Ni le sapin, ni les roses ─ le long de la rue qui menait à la gare ─ n’ont su apprivoiser la liberté. Ou est-ce la fougue du peuple assoiffé de liberté qui en est la cause de cette « table rase » ? Mais comment peut-on échanger le beau par le laid ? Ça ne saurait se faire même dans l’anarchie. Ça ne saurait se faire dans tous les cas de figures, car la conception du beau doit être une seconde nature chez l’homme (si ce n’est la première d’ailleurs). Mais ici, la laideur a sa raison que le beau ne trouve nul lieu où jeter son dévolu…

L’ombre d’un arbre, fut-il un sapin, des roses, des livres et des idées réunies autour d’une table de café ne sont-ils pas plus bénéfiques au pays que du maquignonnage ? Si c’est le cas, que faut-il faire pour réécrire une nouvelle ère de culture et de bien-être, et qu’un autre arbre des philosophes commence à germer dans les têtes et les mœurs ?...

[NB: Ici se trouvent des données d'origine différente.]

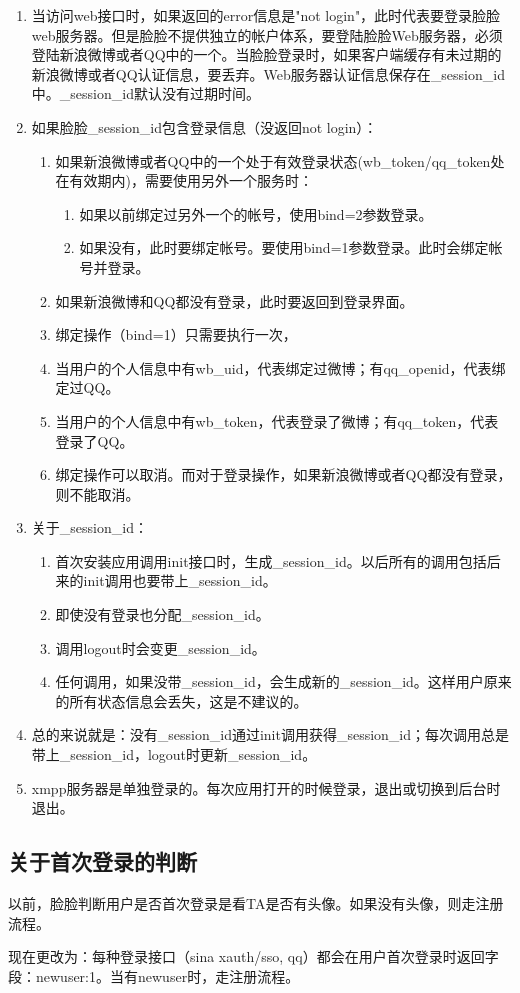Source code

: \begin{enumerate}

\item 当访问web接口时，如果返回的error信息是"not login"，此时代表要登录脸脸web服务器。但是脸脸不提供独立的帐户体系，要登陆脸脸Web服务器，必须登陆新浪微博或者QQ中的一个。当脸脸登录时，如果客户端缓存有未过期的新浪微博或者QQ认证信息，要丢弃。Web服务器认证信息保存在\_session\_id中。\_session\_id默认没有过期时间。
\item 如果脸脸\_session\_id包含登录信息（没返回not login）：
\begin{enumerate}

\item 如果新浪微博或者QQ中的一个处于有效登录状态(wb\_token/qq\_token处在有效期内)，需要使用另外一个服务时：
\begin{enumerate}
\item 如果以前绑定过另外一个的帐号，使用bind=2参数登录。
\item 如果没有，此时要绑定帐号。要使用bind=1参数登录。此时会绑定帐号并登录。
\end{enumerate}

\item 如果新浪微博和QQ都没有登录，此时要返回到登录界面。
\item 绑定操作（bind=1）只需要执行一次，
\item 当用户的个人信息中有wb\_uid，代表绑定过微博；有qq\_openid，代表绑定过QQ。
\item 当用户的个人信息中有wb\_token，代表登录了微博；有qq\_token，代表登录了QQ。
\item 绑定操作可以取消。而对于登录操作，如果新浪微博或者QQ都没有登录，则不能取消。
\end{enumerate}

\item 关于\_session\_id：
\begin{enumerate}
\item 首次安装应用调用init接口时，生成\_session\_id。以后所有的调用包括后来的init调用也要带上\_session\_id。
\item 即使没有登录也分配\_session\_id。
\item 调用logout时会变更\_session\_id。
\item 任何调用，如果没带\_session\_id，会生成新的\_session\_id。这样用户原来的所有状态信息会丢失，这是不建议的。

\end{enumerate}

\item 总的来说就是：没有\_session\_id通过init调用获得\_session\_id；每次调用总是带上\_session\_id，logout时更新\_session\_id。


\item xmpp服务器是单独登录的。每次应用打开的时候登录，退出或切换到后台时退出。


\end{enumerate}


\subsection{关于首次登录的判断}
以前，脸脸判断用户是否首次登录是看TA是否有头像。如果没有头像，则走注册流程。

现在更改为：每种登录接口（sina xauth/sso, qq）都会在用户首次登录时返回字段：{newuser:1}。当有newuser时，走注册流程。
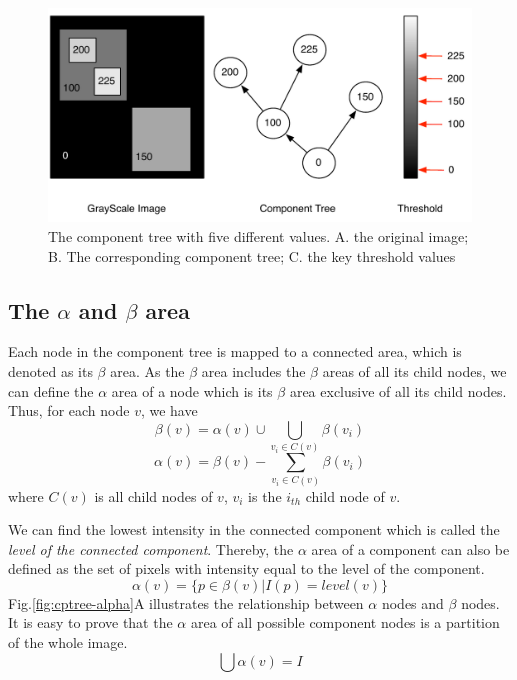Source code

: \begin{figure}[htbp]
\centering
\includegraphics[width=1.0\textwidth]{images/cptree_example}
\caption[An example of component tree with four levels and five components]{The component tree with five different values. A. the original image; B. The corresponding component tree; C. the key threshold values}
\label{fig:cptree-example}
\end{figure}
\subsection{The $\alpha$ and $\beta$ area} \label{sec:alpha-beta-area}
Each node in the component tree is mapped to a connected area, which is denoted as its $\beta$ area. As the $\beta$ area includes the $\beta$ areas of all its child nodes, we can define the $\alpha$ area of a node which is its $\beta$ area exclusive of all its child nodes. Thus, for each node $v$, we have
$$
\beta(v) = \alpha(v)\cup\bigcup_{v_i \in C(v)} \beta(v_i)   
$$
$$
\alpha(v) = \beta(v) - \sum_{v_i\in C(v)}\beta(v_i)
$$
where $C(v)$ is all child nodes of $v$, $v_i$ is the $i_{th}$ child node of $v$. 

We can find the lowest intensity in the connected component which is called the \emph{level of the connected component}. Thereby, the $\alpha$ area of a component can also be defined as the set of pixels with intensity equal to the level of the component.
$$
\alpha(v) = \{p \in \beta(v)| I(p) = level(v)\}
$$
Fig.\ref{fig:cptree-alpha}A illustrates the relationship between $\alpha$ nodes and $\beta$ nodes. It is easy to prove that the $\alpha$ area of all possible component nodes is a partition of the whole image. 
$$
\bigcup \alpha(v) = I
$$

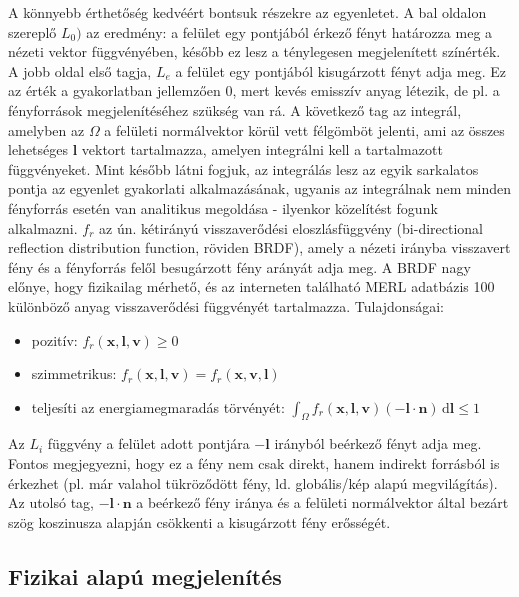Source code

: \documentclass[12pt,oneside]{book}
\begin{document}
A könnyebb érthetőség kedvéért bontsuk részekre az egyenletet. A bal oldalon szereplő \(L_0)\) az eredmény: a felület egy pontjából érkező fényt határozza meg a nézeti vektor függvényében, később ez lesz a ténylegesen megjelenített színérték. A jobb oldal első tagja, \(L_e\) a felület egy pontjából kisugárzott fényt adja meg. Ez az érték a gyakorlatban jellemzően 0, mert kevés emisszív anyag létezik, de pl. a fényforrások megjelenítéséhez szükség van rá. A következő tag az integrál, amelyben az \(\Omega\) a felületi normálvektor körül vett félgömböt jelenti, ami az összes lehetséges \(\mathbf{l}\) vektort tartalmazza, amelyen integrálni kell a tartalmazott függvényeket. Mint később látni fogjuk, az integrálás lesz az egyik sarkalatos pontja az egyenlet gyakorlati alkalmazásának, ugyanis az integrálnak nem minden fényforrás esetén van analitikus megoldása - ilyenkor közelítést fogunk alkalmazni. \(f_r\) az ún. kétirányú visszaverődési eloszlásfüggvény (bi-directional reflection distribution function, röviden BRDF), amely a nézeti irányba visszavert fény és a fényforrás felől besugárzott fény arányát adja meg. A BRDF nagy előnye, hogy fizikailag mérhető, és az interneten található MERL adatbázis 100 különböző anyag visszaverődési függvényét tartalmazza. Tulajdonságai:

\begin{itemize}[noitemsep]
\item pozitív: \(f_r(\mathbf{x},\mathbf{l},\mathbf{v}) \geq 0\)
\item szimmetrikus: \(f_r(\mathbf{x},\mathbf{l},\mathbf{v}) = f_r(\mathbf{x},\mathbf{v},\mathbf{l})\)
\item teljesíti az energiamegmaradás törvényét: \(\int_\Omega f_r(\mathbf{x},\mathbf{l},\mathbf{v}) (-\mathbf{l} \cdot \mathbf{n})\,\mathrm{d}\mathbf{l} \leq 1\)
\end{itemize}

Az \(L_i\) függvény a felület adott pontjára \(-\mathbf{l}\) irányból beérkező fényt adja meg. Fontos megjegyezni, hogy ez a fény nem csak direkt, hanem indirekt forrásból is érkezhet (pl. már valahol tükröződött fény, ld. globális/kép alapú megvilágítás). Az utolsó tag, \(-\mathbf{l} \cdot \mathbf{n}\) a beérkező fény iránya és a felületi normálvektor által bezárt szög koszinusza alapján csökkenti a kisugárzott fény erősségét.

\subsection{Fizikai alapú megjelenítés}
\end{document}
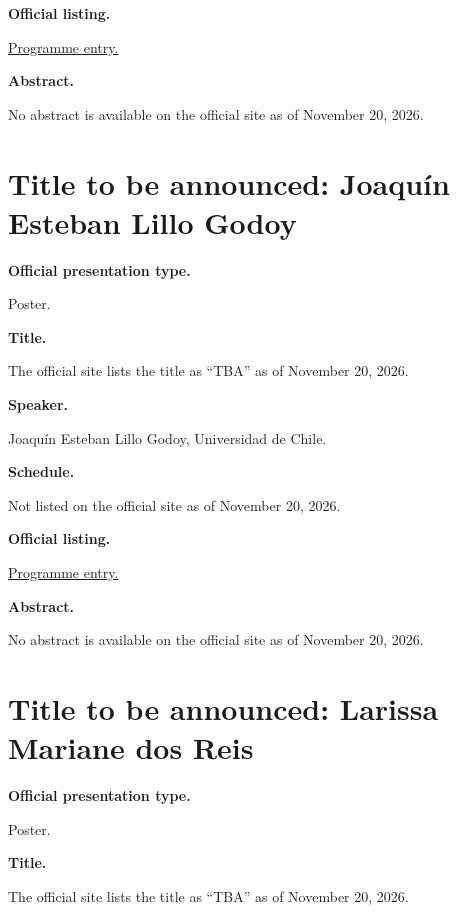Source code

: \medskip\noindent
{\bf Official listing.}

\href{%
https://sites.google.com/view/%
geoalgcompluff/legal/%
legal-2027-resumos#h.f3btoqn8ykd7%
}{Programme entry.}

\medskip\noindent
{\bf Abstract.}

No abstract is available on the
official site as of November 20, 2026.

\section{Title to be announced: Joaquín
Esteban Lillo Godoy}
\label{section-tba-poster-godoy}

\medskip\noindent
{\bf Official presentation type.}

Poster.

\medskip\noindent
{\bf Title.}

The official site lists the title as
``TBA'' as of November 20, 2026.

\medskip\noindent
{\bf Speaker.}

Joaquín Esteban Lillo Godoy, Universidad de
Chile.

\medskip\noindent
{\bf Schedule.}

Not listed on the official site as of
November 20, 2026.

\medskip\noindent
{\bf Official listing.}

\href{%
https://sites.google.com/view/%
geoalgcompluff/legal/%
legal-2027-resumos#h.f3btoqn8ykd7%
}{Programme entry.}

\medskip\noindent
{\bf Abstract.}

No abstract is available on the
official site as of November 20, 2026.

\section{Title to be announced: Larissa
Mariane dos Reis}
\label{section-tba-poster-reis}

\medskip\noindent
{\bf Official presentation type.}

Poster.

\medskip\noindent
{\bf Title.}

The official site lists the title as
``TBA'' as of November 20, 2026.

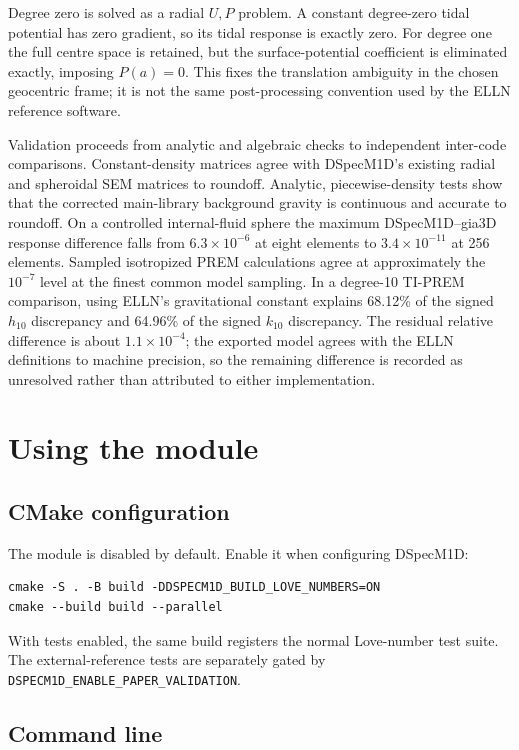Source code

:\documentclass[11pt,a4paper]{article}
\newcommand{\code}[1]{\texttt{#1}}
\begin{document}
Degree zero is solved as a radial \(U,P\) problem.  A constant degree-zero
tidal potential has zero gradient, so its tidal response is exactly zero.
For degree one the full centre space is retained, but the surface-potential
coefficient is eliminated exactly, imposing \(P(a)=0\).  This fixes the
translation ambiguity in the chosen geocentric frame; it is not the same
post-processing convention used by the ELLN reference software.

Validation proceeds from analytic and algebraic checks to independent
inter-code comparisons.  Constant-density matrices agree with DSpecM1D's
existing radial and spheroidal SEM matrices to roundoff.  Analytic,
piecewise-density tests show that the corrected main-library background
gravity is continuous and accurate to roundoff.  On a controlled internal-fluid
sphere the maximum DSpecM1D--gia3D response difference falls from
\(6.3\times10^{-6}\) at eight elements to \(3.4\times10^{-11}\) at 256
elements.  Sampled isotropized PREM calculations agree at approximately the
\(10^{-7}\) level at the finest common model sampling.  In a degree-10
TI-PREM comparison, using ELLN's gravitational constant explains 68.12\% of
the signed \(h_{10}\) discrepancy and 64.96\% of the signed \(k_{10}\)
discrepancy.  The residual relative difference is about \(1.1\times10^{-4}\);
the exported model agrees with the ELLN definitions to machine precision, so
the remaining difference is recorded as unresolved rather than attributed to
either implementation.

\section{Using the module}

\subsection{CMake configuration}

The module is disabled by default.  Enable it when configuring DSpecM1D:
\begin{verbatim}
cmake -S . -B build -DDSPECM1D_BUILD_LOVE_NUMBERS=ON
cmake --build build --parallel
\end{verbatim}
With tests enabled, the same build registers the normal Love-number test
suite.  The external-reference tests are separately gated by
\code{DSPECM1D\_ENABLE\_PAPER\_VALIDATION}.

\subsection{Command line}
\end{document}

Le pays est grand, tentaculaire, plein de richesses, souterraine et humaine ; riche aussi en histoire et géographie, en terres rares et en minerai de valeur, beaucoup en gaz et pétrole. Plus je pense aux potentialités du pays en jeunesse, cerveaux en fuite ou mal exploités, idées de génies oubliées dans des tiroirs de bureaux de bureaucrates, en terres agricoles non valorisées, en vestiges historiques non reconnus, en sites touristiques laissés à l’abandon,  j’ai le cœur serré et l’âme en détresse.  Et pourtant ! Combien d’atouts se trouvent presque à portée de mains, attendent quelques volontés à tendre le bras pour les cueillir. Mais quand la volonté tourne le dos à l’aubaine, le destin aura beau inciter à tirer parti de cet avantage, mais sans résultat. Qui veut travailler aujourd’hui ? Personne. Tout le monde veut être député, membre d’une assemblée ou d’une association,  politicien, retraité, ou à défaut footballeur, « chab nasillard » ou agent de sécurité. Et vous savez pourquoi. On fuit l’effort comme on fuit la peste. Car l’effort n’est pas valorisé. Il est même pénalisé. Voir banni et haï par ceux-là même qui sont censés donner l’exemple. Je ne vous apprendrai rien si je vous dirai que le travail est l’inépuisable ressource des richesses. Car la vraie question est : que faut-il faire pour que le travail devienne chez-nous vraiment l’inépuisable ressource de nos richesses ? Et c’est aux décideurs et autres experts en la matière de remédier à ça, car ma contribution en tant que chroniqueur ne peut aller au-delà de la constatation.